By using gestures instead of buttons, there is a great opportunity to help operator form a mental model that adopts to the their proficiency during a longer time. Also by replacing the buttons with gestures, it is possible for the user to perform a combination of tasks at the same time. Here the operators constantly need to do quick check on the next cutting point and be able to change the assortment (quality) of the tree if needed. by using the rotation gestures, the operators are scanning then tree in the direction of the rotation and can continue the operation at anytime and without the need to activate another button.
As the level of operational skills increases, the role of feedback diminishes and there is a shift in attentional control from low level processes to more conceptual high level processes. This means that too much of feedback for an expert user can have reverse effects on the performance. Depending on the experience of the user and also the task, I observed that users become aware that they are able to filter the type and control the amount of feedback they need to receive. At the beginners level, the haptic feedback can also offer clues as to what an operators options are, through constraints and gentle guidance. Here the user trying to position the hand to feel the force feedback generated by the linear motor as they needed. Also the force feedback is a great way to provide user with the guidance on how to perform. Here in the right image the cut button is controlled by force feedback to let user know if when is the best time to perform the cutting action.
Here is a demo of the prototype, the simulator is developed in Processing. It demonstrates how one single operation can be controlled without the presence of any visual information.
What I learned form user tests was that, as expected, there isa learning curve for using the haptic control. Once the operators learn how to use it, they start exploring new possibilities and learn about the flexibility the system provides for them. The big take-away from testing sessions was that haptic system can flexible enough to adopt to both experienced and the less experienced operators. Also it was noted that a level of visual information is still helpful (and needed) for better operation.

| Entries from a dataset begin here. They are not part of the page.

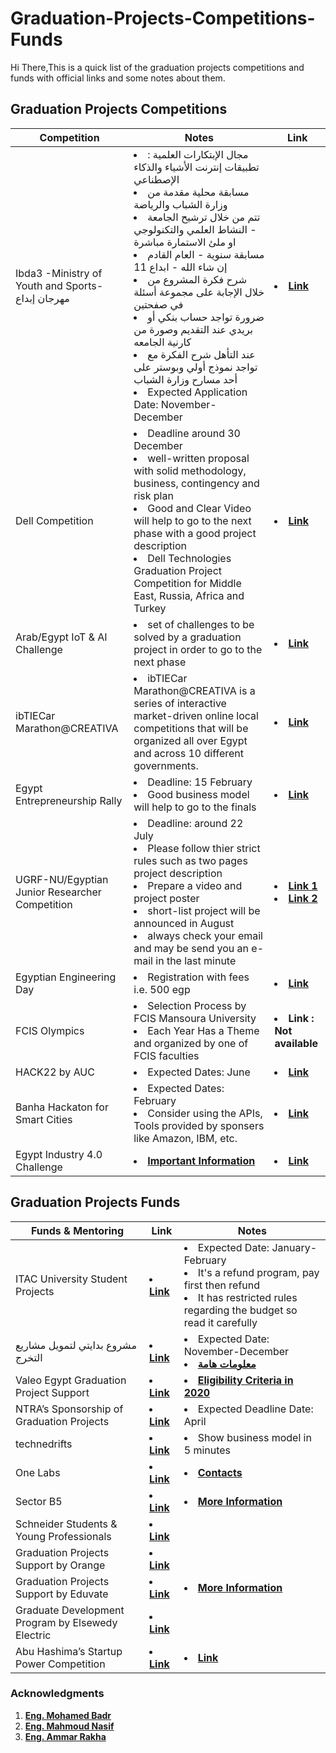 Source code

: # Graduation-Projects-Competitions-Funds
Hi There,This is a quick list of the graduation projects competitions and funds with official links and some notes about them.
## Graduation Projects Competitions 
  <table>  
        <thead>
           <th> Competition </th>
           <th> Notes </th>
           <th> Link </th>
        </thead>
        <tr>
            <td> Ibda3 -Ministry of Youth and Sports- مهرجان إبداع </td>
            <td> <li> مجال الإبتكارات العلمية : تطبيقات إنترنت الأشياء والذكاء الإصطناعي </li> 
                 <li> مسابقة محلية مقدمة من وزارة الشباب والرياضة </li>
                 <li> تتم من خلال ترشيح الجامعة - النشاط العلمي والتكنولوجي او ملئ الاستمارة مباشرة  </li>
                 <li> مسابقة سنوية - العام القادم إن شاء الله - ابداع 11 </li>
                 <li> شرح فكرة المشروع من خلال الإجابة على مجموعة أسئلة في صفحتين  </li>
                 <li> ضرورة تواجد حساب بنكي أو بريدي عند التقديم وصورة من كارنية الجامعه </li>
                 <li>  عند التأهل شرح الفكرة مع تواجد نموذج أولي وبوستر على أحد مسارح وزارة الشباب  </li>
                 <li> Expected Application Date: November-December </li>
            </td>
            <td> <li> <a href="https://www.facebook.com/ibda3.6/"> <b> Link </b></a> </li> </td>
       </tr>
       <tr>
         <td> Dell Competition </td>
         <td>   <li> Deadline around 30 December </li>
                <li> well-written proposal with solid methodology, business, contingency and risk plan </li>
                <li> Good and Clear Video will help to go to the next phase with a good project description </li> 
                <li> Dell Technologies Graduation Project Competition for Middle East, Russia, Africa and Turkey </li> </td>
         <td> <li> <a href="https://emcenvisionthefuture.com/"> <b> Link </b> </a> </li>  </td>
         </tr>
         <tr>
            <td> Arab/Egypt IoT & AI Challenge </td>
            <td> <li> set of challenges to be solved by a graduation project in order to go to the next phase </li> </td>
            <td> <li> <a href="https://egypt.arabiotai.org/"> <b> Link </b> </a> </li>  </td>
         </tr>
         <tr>
           <td> ibTIECar Marathon@CREATIVA </td>
           <td> <li> ibTIECar Marathon@CREATIVA is a series of interactive market-driven online local competitions that will be organized all over Egypt and across 10 different governments.  </li> </td>
           <td> <li> <a href="https://tiec.gov.eg/english/programs/ibtiecar-marathon-creativa/Pages/default.aspx"> <b> Link </b> </a> </li>  </td>
         </tr>
         <tr>
           <td> Egypt Entrepreneurship Rally  </td>
           <td> <li> Deadline: 15 February </li>
             <li> Good business model will help to go to the finals </li> 
           </td>
           <td><li> <a href="http://ec.aast.edu/rallycompetition.php"> <b> Link </b> </a>
         </tr>
           <tr>
             <td> UGRF-NU/Egyptian Junior Researcher Competition </td>
             <td> 
                  <li> Deadline: around 22 July </li>
                  <li> Please follow thier strict rules such as two pages project description </li>
                  <li> Prepare a video and project poster </li>
                   <li> short-list project will be announced in August </li>
                   <li> always check your email and may be send you an e-mail in the last minute </li>
             </td> 
             <td>
               <li> <a href="https://ugrf.nu.edu.eg/"> <b> Link 1 </b> </a> </li>
               <li> <a href="https://www.facebook.com/nuresearch1/"> <b> Link 2 </b> </a> </li>
           </tr>
           <tr>
             <td> Egyptian Engineering Day </td>
             <td> <li> Registration with fees i.e. 500 egp </li> </td>
              <td> <li> <a href="https://www.facebook.com/EgyptianEngineeringDay"> <b> Link  </b> </a> </li> </td>
           </tr>
            <tr>
             <td> FCIS Olympics </td>
             <td> <li> Selection Process by FCIS Mansoura University </li> 
                  <li> Each Year Has a Theme and organized by one of FCIS faculties </li>
             </td>
              <td> <li>  <b> Link : Not available  </b> </a> </li> </td>
           </tr>
            <tr>
             <td> HACK22 by AUC </td>
             <td> <li> Expected Dates: June </li> </td>
              <td> <li> <a href="https://hack22.untapcompete.com/?fbclid=IwAR36AKlvw4qh0Yq17293l5e_fHCCWH025V5XTCEUQyfSkfa_0HKTOZUWGyc"> <b> Link </b> </a> </li> </td>
           </tr>
           <tr>
             <td> Banha Hackaton for Smart Cities </td>
             <td> <li> Expected Dates: February </li> 
                  <li> Consider using the APIs, Tools provided by sponsers like Amazon, IBM, etc.  </li> 
             </td>
              <td> <li> <a href="https://bu.edu.eg/en/competitions/hackathon.php"> <b> Link </b> </a> </li> </td>
           </tr>
           <tr>
             <td> Egypt Industry 4.0 Challenge </td>
             <td> <li> <a href="https://fb.watch/ePedZbxNPB/"> <b> Important Information </b> </a> </li> </td>
              <td> <li> <a href="https://www.facebook.com/egyptindustry4/"> <b> Link </b> </a> </li> </td>
           </tr>
  </table>
  
## Graduation Projects Funds

  <table>  
        <thead>
           <th> Funds & Mentoring </th>
           <th> Link </th>
           <th> Notes </th>
        </thead>
          <tr>
          <td> ITAC University Student Projects </td> 
          <td> <li> <a href="https://itida.gov.eg/English/Programs/Graduation/Pages/default.aspx"> <b> Link </b> </a> </li> </td>
          <td> <li> Expected Date: January-February </li>
               <li> It's a refund program, pay first then refund </li>
               <li> It has restricted rules regarding the budget so read it carefully </li>
          </td> 
          </tr>
          <tr>
            <td> مشروع بدايتي لتمويل مشاريع التخرج </td>
            <td> <li> <a href="http://www.eyas.eg.net/ar/index.php/conf/item/970-graduation-project"> <b> Link </b> </a> </li> </td>
            <td> <li> Expected Date: November-December </li>
               <li> <a href="http://www.asrt.sci.eg/wp-content/uploads/2021/03/faqs-gp.pdf"> <b> معلومات هامة </b> </a> </li></td>
          </tr>
           <tr>
             <td> Valeo Egypt Graduation Project Support </td>
             <td> <li> <a href="https://docs.google.com/forms/d/e/1FAIpQLSdgNwSQUEOx9zLb8DfWrG3smPH-6UjfFlgdAnA2lXiJYzQ2aw/viewform"> <b> Link </b> </a> </li> </td> 
             <td> <li> <a href="https://valeo.smarpshare.com/app.microblog/#/5f6b3507fec2890001946b6b"> <b> Eligibility Criteria in 2020 </b> </a> </li></td>
  </tr>
   <tr>
         <td> NTRA’s Sponsorship of Graduation Projects </td>
         <td> <li> <a href="https://www.tra.gov.eg/en/industry/research-and-development/applied-research-projects/ntras-sponsorship-of-graduation-projects/"> <b> Link </b> </a> </li> </td>
     <td> <li> Expected Deadline Date: April  </li></td>
   </tr>
  <tr> 
    <td> technedrifts </td>
    <td> <li> <a href="https://eg.technedrifts.com/compete"> <b> Link </b> </a> </li> </td>
     <td> <li> Show business model in 5 minutes </li></td>
  </tr>
  <tr>
    <td> One Labs </td>
    <td> <li> <a href="https://onelab-eg.com/gp2022/"> <b> Link </b> </a> </li> </td>
    <td> <li> <a href="https://onelab-eg.com/contact/"> <b> Contacts </b> </a> </li> </td>
  </tr>
  <tr>
    <td> Sector B5 </td>
    <td> <li> <a href="https://docs.google.com/forms/d/e/1FAIpQLSchsCvlV6UEYysCcVif7g9pgVrTR6zQFHgv5CQ4Y_J2mR1PPQ/viewform"> <b> Link </b> </a> </li> </td>
    <td> <li> <a href="https://www.facebook.com/114346896922198/posts/your-graduation-project-has-three-main-phases-idea-design-and-prototyping-so-sec/138512877838933/?_rdr"> <b> More Information </b> </a> </li> </td>
  </tr>
  <td> Schneider Students & Young Professionals </td> 
     <td> <li> <a href="https://www.se.com/eg/en/about-us/careers/students-young-professionals.jsp"> <b> Link </b> </a> </li> </td>
  <td> </td>
    </tr>
  <td> Graduation Projects Support by Orange </td> 
     <td> <li> <a href="https://www.orange.eg/en/about/company-overview/social-responsibility/youth-foundation/graduation-projects-data-support"> <b> Link </b> </a> </li> </td>
  <td> </td>
  <tr>
    <td> Graduation Projects Support by Eduvate  </td> 
     <td> <li> <a href="https://www.facebook.com/Eduvate-1311710185651473/"> <b> Link </b> </a> </li> </td>
    <td> <li> <a href="https://www.facebook.com/1311710185651473/videos/523212309235144/"> <b> More Information </b> </a> </li> </td>
  </tr>
  <tr>
  <td> Graduate Development Program by Elsewedy Electric </td>
  <td> <li> <a href="https://www.elsewedyelectric.com/en/news-room/gdp/"> <b> Link </b> </a> </li> </td>
  <td> </td>
  </tr>
  <tr>
  <td> Abu Hashima’s Startup Power Competition </td>
  <td> <li> <a href="http://www.msmeda.org.eg/StartupPower/StartupPower/StartupPowerFinished"> <b> Link </b> </a> </li> </td>
  <td> <li> <a href="https://www.facebook.com/AhmedAbouHashima/videos/716531399545684/"> <b> Link </b> </a> </li> </td>
  </tr>
   </table> 
   
### Acknowledgments 
1. <a href="https://m.facebook.com/story.php?story_fbid=3067362246908200&id=100009033650972"> <b> Eng. Mohamed Badr </b> </a> 
2. <a href="https://www.facebook.com/mahmoud.nasif20?comment_id=Y29tbWVudDo1MzY3NjMyNzEzMzE1NDI1XzMyMTA2Mjc0ODkxOTU5NzM%3D"> <b> Eng. Mahmoud Nasif </b> </a>
3. <a href="https://www.facebook.com/belal.yasser.37"> <b> Eng. Ammar Rakha  </b> </a>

Although the touch sense is generally used in conjunction with other sensory to have the best possible results, by using this prototype I show that the operations goal can be accomplished without the existence of any visual clue and without using buttons as means of input. Reconfigurability is an important advantage of the haptic interfaces as they can change their feedback in response to the environment they control. I observed this to some degrees in using the prototype with the available functions. Haptic feedback can reduce motor or visual strain when the manipulation is exacting or prolonged. It can also offer selective, suggestive guidance with a cue that the user can smoothly and variably override. For long term operations like harvesting, continuous control of haptic has benefits over discrete input of buttons. Human adaptation to dynamic interaction forces and the ability to learn the control of extrinsic states has previously been shown in visuomotor tasks. In a feedback task, the adaptation can be probed by altering the dynamics of the object or the sensory information regarding the objects motion. Muscle memory is a great source of manual skill and the frequent and patterned nature of the tasks of this haptic architecture helps to structure stylized gestures, reducing cognitive load and long extra steps.